On my way out of Freedom Hall, I was walking along with a friend in the flow of the chattering crowd when Clay suddenly appeared near me with an entourage and members of the media tagging  along.  Being a somewhat brash youngster myself, of about Clay’s age, I called out something like, “Hey Cassius, how are you going to fight Liston?”  Always a consummate performer, the 6-foot-4-inch Clay approached me with alacrity, followed by a mass of people, and the show was on.  In a state of feigned or real excitement, he began to shout what he intended to do to “that big ugly bear.”  He pumped his right fist into his left hand and carried on for what seemed to be at least a couple of minutes, with me and the crowd laughing and encouraging the histrionics.   The young Clay/Ali radiated the magnetism that made him a superstar and one of the world’s most recognizable persons, even today.

At the weigh-in for the first Liston-Clay match on February 25, 1964, in Miami Beach, Clay acted so bizarre and out-of-control that some observers, including a physician and apparently Liston himself, thought he was scared to death and/or mentally unhinged.  That night, after evading the powerful Liston’s sizzling punches and surviving blinding linament in his eyes from contact with Liston’s gloves, the 8-1 underdog Clay won the title when Liston could not or would not answer the bell for the seventh round.  Bedlam ensued and Clay wildly proclaimed “I am the greatest,” and “I am the prettiest.” 

Ali grew up watching, on early television, a professional wrestler named Gorgeous George, who played a wretched villain so well that fans packed the arena to see him get his comeuppance.  Ali shrewdly adapted George’s approach to entice paying customers, boost television ratings, and psyche opponents.  In the Gorgeous George/Muhammad Ali school of thought, any publicity is good publicity, as long as it sells.

Maybe so for boxing, but certainly not for horse racing.

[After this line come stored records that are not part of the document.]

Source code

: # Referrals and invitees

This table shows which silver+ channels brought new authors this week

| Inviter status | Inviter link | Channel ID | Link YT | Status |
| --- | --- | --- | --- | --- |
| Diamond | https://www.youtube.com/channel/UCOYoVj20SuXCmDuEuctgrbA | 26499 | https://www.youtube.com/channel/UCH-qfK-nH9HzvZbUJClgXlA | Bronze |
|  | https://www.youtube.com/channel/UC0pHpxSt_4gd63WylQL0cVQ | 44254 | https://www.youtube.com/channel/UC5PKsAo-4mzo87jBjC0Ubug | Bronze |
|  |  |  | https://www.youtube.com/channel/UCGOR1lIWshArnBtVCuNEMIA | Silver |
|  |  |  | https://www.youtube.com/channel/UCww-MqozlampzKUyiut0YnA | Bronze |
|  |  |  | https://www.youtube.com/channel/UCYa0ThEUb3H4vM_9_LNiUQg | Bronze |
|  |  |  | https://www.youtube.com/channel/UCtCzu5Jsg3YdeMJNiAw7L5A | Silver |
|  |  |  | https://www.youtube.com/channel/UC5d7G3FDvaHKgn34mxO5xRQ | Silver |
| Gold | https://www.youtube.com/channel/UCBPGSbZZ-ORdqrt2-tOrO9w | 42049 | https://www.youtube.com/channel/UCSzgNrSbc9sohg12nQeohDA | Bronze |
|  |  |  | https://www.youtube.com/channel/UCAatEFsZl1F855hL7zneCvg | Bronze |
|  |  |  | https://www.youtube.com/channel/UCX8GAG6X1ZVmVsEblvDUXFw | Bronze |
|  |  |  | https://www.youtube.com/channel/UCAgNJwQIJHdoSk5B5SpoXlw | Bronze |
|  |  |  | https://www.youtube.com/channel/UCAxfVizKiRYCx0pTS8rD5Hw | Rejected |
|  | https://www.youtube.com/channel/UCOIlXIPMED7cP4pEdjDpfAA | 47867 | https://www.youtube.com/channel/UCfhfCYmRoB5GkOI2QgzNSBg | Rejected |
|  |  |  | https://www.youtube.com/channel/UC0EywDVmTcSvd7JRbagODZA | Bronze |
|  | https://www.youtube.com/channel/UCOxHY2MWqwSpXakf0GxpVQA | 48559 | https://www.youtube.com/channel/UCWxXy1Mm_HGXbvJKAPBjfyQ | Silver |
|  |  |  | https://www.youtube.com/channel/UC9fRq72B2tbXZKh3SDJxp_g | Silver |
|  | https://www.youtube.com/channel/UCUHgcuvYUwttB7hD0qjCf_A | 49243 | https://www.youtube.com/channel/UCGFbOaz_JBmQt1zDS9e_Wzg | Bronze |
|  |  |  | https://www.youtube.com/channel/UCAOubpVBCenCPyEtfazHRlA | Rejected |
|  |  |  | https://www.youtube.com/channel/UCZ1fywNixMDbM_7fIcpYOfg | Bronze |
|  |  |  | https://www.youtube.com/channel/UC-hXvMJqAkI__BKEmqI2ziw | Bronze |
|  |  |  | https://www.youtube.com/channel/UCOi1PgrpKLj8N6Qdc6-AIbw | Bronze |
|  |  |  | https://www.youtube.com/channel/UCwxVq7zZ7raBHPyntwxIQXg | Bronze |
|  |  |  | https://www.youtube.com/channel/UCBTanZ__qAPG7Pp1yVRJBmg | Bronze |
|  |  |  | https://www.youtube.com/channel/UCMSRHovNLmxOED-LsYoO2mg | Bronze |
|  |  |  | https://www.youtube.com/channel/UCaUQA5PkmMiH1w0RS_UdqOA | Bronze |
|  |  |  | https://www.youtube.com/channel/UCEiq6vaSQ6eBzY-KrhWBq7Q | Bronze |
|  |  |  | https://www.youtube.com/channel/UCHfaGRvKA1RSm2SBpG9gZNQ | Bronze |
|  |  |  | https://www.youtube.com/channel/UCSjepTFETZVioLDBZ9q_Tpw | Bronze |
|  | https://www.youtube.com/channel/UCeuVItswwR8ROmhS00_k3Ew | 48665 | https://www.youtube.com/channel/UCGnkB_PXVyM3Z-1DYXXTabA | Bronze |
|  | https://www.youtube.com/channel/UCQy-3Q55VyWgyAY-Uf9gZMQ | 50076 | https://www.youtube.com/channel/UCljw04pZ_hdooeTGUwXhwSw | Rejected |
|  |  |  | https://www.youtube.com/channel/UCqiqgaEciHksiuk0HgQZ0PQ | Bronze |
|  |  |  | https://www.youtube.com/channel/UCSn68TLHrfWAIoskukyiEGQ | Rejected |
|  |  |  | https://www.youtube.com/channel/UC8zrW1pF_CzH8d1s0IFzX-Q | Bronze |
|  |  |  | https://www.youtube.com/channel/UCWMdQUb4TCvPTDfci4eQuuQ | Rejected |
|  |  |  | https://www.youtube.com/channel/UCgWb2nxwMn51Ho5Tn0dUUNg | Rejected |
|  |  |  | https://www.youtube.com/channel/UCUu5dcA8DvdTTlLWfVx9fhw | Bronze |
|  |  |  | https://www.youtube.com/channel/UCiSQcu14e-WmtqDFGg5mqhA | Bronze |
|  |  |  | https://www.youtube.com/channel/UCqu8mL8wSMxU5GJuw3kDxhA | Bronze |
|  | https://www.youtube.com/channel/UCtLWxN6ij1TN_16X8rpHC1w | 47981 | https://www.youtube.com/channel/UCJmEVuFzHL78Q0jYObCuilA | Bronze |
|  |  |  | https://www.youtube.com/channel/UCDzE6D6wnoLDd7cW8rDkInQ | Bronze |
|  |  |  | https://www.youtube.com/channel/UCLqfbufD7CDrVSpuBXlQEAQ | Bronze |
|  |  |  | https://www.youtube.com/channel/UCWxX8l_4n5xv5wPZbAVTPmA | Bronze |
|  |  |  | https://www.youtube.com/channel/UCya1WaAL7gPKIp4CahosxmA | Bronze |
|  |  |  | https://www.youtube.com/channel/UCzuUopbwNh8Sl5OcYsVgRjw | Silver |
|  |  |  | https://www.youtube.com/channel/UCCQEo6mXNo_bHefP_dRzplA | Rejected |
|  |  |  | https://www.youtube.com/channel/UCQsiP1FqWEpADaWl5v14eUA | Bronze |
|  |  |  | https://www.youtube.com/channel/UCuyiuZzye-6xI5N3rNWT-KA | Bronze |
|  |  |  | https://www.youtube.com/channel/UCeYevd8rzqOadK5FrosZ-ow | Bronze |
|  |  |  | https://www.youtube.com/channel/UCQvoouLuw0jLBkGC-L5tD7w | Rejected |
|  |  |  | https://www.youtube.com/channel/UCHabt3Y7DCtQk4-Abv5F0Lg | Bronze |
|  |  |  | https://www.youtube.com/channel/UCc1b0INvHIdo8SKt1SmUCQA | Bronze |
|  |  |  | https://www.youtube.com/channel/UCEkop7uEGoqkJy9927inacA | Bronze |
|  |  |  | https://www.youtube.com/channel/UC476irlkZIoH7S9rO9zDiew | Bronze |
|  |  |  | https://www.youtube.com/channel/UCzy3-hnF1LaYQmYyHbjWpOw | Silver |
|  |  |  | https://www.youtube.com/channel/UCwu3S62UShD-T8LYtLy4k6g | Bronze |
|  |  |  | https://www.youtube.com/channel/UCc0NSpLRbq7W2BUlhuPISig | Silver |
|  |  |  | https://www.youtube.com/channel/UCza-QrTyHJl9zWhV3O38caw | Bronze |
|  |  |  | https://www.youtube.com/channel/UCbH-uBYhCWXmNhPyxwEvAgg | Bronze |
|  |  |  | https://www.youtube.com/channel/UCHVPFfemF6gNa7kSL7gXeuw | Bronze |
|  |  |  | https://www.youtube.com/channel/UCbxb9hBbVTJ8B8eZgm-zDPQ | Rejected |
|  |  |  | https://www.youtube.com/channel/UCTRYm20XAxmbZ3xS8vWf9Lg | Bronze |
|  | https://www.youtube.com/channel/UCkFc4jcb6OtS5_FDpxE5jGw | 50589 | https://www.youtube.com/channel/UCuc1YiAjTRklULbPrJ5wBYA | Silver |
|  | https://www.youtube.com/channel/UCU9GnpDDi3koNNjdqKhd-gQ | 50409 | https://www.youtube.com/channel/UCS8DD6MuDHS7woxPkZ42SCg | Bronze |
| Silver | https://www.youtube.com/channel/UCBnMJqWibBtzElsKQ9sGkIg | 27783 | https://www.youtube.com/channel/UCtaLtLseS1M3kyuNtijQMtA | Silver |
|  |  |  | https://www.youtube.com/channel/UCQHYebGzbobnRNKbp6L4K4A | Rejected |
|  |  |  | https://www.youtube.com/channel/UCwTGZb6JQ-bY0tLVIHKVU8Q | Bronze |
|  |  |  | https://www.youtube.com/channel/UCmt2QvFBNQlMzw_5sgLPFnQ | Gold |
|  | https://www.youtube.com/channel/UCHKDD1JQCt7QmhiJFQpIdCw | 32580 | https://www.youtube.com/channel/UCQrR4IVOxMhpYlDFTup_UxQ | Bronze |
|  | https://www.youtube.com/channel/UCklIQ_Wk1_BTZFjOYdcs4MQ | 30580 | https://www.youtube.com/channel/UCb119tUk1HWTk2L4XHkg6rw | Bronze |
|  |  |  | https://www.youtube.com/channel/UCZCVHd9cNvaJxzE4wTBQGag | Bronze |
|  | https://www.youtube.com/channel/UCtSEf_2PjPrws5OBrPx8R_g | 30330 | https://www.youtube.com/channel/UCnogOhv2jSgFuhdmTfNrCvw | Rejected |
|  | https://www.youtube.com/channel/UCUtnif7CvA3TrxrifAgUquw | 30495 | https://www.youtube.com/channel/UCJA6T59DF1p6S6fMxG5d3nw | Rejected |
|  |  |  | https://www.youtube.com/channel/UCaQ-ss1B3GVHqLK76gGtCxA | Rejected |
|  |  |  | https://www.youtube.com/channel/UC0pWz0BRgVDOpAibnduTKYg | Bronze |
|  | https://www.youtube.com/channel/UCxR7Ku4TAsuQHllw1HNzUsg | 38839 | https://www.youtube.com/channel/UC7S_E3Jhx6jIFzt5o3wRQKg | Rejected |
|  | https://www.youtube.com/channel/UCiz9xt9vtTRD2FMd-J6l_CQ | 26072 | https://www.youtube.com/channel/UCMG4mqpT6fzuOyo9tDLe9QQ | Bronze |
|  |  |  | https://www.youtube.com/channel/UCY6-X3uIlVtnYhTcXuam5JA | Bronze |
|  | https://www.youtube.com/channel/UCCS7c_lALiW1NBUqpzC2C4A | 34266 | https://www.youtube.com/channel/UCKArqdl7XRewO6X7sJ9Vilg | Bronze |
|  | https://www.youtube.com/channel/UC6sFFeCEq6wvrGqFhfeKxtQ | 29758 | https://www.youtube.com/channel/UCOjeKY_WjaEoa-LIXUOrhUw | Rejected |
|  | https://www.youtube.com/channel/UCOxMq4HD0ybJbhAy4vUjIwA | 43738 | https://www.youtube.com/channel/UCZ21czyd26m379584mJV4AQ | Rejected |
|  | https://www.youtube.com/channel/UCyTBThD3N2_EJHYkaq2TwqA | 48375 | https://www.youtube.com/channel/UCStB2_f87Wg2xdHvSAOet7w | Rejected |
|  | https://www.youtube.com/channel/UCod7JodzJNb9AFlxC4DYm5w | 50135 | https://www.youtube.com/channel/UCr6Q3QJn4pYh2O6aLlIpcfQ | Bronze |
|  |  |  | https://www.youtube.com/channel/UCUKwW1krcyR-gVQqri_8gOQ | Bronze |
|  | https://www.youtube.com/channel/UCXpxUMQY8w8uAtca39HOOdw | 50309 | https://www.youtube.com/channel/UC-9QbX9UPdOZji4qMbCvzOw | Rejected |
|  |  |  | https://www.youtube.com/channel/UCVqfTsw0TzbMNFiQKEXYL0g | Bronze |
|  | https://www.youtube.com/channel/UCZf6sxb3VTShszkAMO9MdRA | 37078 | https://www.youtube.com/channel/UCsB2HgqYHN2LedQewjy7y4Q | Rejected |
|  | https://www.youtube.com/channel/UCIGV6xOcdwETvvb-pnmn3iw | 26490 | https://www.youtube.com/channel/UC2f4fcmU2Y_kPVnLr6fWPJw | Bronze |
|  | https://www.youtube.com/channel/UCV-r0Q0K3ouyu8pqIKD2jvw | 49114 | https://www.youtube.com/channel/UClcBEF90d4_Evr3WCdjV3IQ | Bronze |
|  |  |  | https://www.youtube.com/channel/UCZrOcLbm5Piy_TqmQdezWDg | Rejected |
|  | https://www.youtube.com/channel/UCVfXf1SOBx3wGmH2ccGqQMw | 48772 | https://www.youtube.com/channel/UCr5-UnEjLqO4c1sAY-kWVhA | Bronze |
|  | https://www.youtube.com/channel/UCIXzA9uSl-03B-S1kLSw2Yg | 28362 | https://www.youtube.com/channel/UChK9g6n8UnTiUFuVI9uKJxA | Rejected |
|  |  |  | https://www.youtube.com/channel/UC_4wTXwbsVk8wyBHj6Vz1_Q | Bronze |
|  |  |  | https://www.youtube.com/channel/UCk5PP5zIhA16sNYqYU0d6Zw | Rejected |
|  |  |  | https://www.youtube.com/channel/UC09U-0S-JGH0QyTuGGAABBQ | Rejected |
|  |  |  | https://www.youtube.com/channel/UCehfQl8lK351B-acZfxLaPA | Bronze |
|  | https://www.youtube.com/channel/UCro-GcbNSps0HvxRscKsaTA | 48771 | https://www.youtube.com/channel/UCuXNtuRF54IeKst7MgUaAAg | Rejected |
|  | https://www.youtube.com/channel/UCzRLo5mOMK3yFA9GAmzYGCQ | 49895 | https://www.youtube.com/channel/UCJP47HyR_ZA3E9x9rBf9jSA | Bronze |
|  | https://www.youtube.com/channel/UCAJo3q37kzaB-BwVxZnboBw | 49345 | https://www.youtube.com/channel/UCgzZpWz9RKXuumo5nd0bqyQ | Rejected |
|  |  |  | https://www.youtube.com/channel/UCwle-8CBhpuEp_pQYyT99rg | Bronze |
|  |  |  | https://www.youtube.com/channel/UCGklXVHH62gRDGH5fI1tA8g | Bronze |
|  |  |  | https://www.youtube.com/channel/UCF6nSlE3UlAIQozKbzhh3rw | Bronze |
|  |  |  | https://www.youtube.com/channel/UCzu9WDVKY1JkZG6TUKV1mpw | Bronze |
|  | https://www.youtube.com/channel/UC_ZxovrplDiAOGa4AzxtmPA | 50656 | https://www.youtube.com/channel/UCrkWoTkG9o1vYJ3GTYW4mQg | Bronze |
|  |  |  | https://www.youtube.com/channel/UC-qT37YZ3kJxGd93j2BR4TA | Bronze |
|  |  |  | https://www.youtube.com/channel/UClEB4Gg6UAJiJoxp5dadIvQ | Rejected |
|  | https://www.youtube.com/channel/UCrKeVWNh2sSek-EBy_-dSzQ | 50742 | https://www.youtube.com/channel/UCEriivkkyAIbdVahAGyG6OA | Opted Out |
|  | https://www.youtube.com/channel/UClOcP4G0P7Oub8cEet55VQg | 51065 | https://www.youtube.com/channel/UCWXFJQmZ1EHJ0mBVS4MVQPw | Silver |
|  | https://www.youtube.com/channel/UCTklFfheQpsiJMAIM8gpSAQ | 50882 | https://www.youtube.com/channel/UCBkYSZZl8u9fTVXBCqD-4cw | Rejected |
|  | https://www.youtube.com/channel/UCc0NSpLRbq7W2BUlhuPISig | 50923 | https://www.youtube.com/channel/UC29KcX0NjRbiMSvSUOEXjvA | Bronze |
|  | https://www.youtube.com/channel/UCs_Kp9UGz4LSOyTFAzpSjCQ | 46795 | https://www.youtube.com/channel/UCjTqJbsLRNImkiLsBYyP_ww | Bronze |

Yet in recent years, the publicity that Thoroughbred horse racing has received has been more bad than good.  What’s worse, racing has tended to exacerbate the problem.  How so?  Whenever the sport has experienced low points like the tragedies of Barbaro and Eight Belles, it has overreacted and overcompensated, to its detriment.  In its zeal to “show it cares,” racing has unintentionally shone the spotlight on the sport’s vulnerabilities.

Here are some recent cases in point of how the racing industry is its own worst enemy in disseminating images and words for public consumption.

The general public is, of course, most aware of horse racing in the United States during the five weeks of the Triple Crown.  Many people who never watch another horse race all year, tune in the Kentucky Derby.   Thus the telecasts of the Kentucky Derby, the Preakness, and the Belmont Stakes, provide a very limited window of opportunity for racing to present itself in the best light to a large audience of casual viewers who know little or nothing about the sport.  Typically, each telecast tries to build up to the actual race through feel-good human-interest stories. 

Some of these glimpses are beneficial to the sport of racing.  Two, for instance, that come to mind are the tie-in between Afleet Alex and Alex’s Lemonade Stand in 2005 and the explanation of how Colonel John got his name in 2008.  But occasionally, one wonders what the producers were thinking.  In 2008, the Kentucky Derby telecast had a vignette that amounted to regaling an international audience with a soap opera.  We were told about a horse trainer whose tale of woe and redemption involved:  a badly broken man-woman relationship, substance abuse by the couple, the effects on their innocent young daughter, and the murder of the mother by a drug dealer.  Almost everyone appreciates redemption, but is this really the story the racing industry should be telling to a worldwide audience on the sport’s showcase day in America?  Especially a story that reinforces preexisting impressions of racing’s seamier side.  To compound matters, the subject trainer also had a history of medication rules violations with his horses and his Muhammad Ali-like bragging on his own colt and trashing of his colt’s competitors were unflattering.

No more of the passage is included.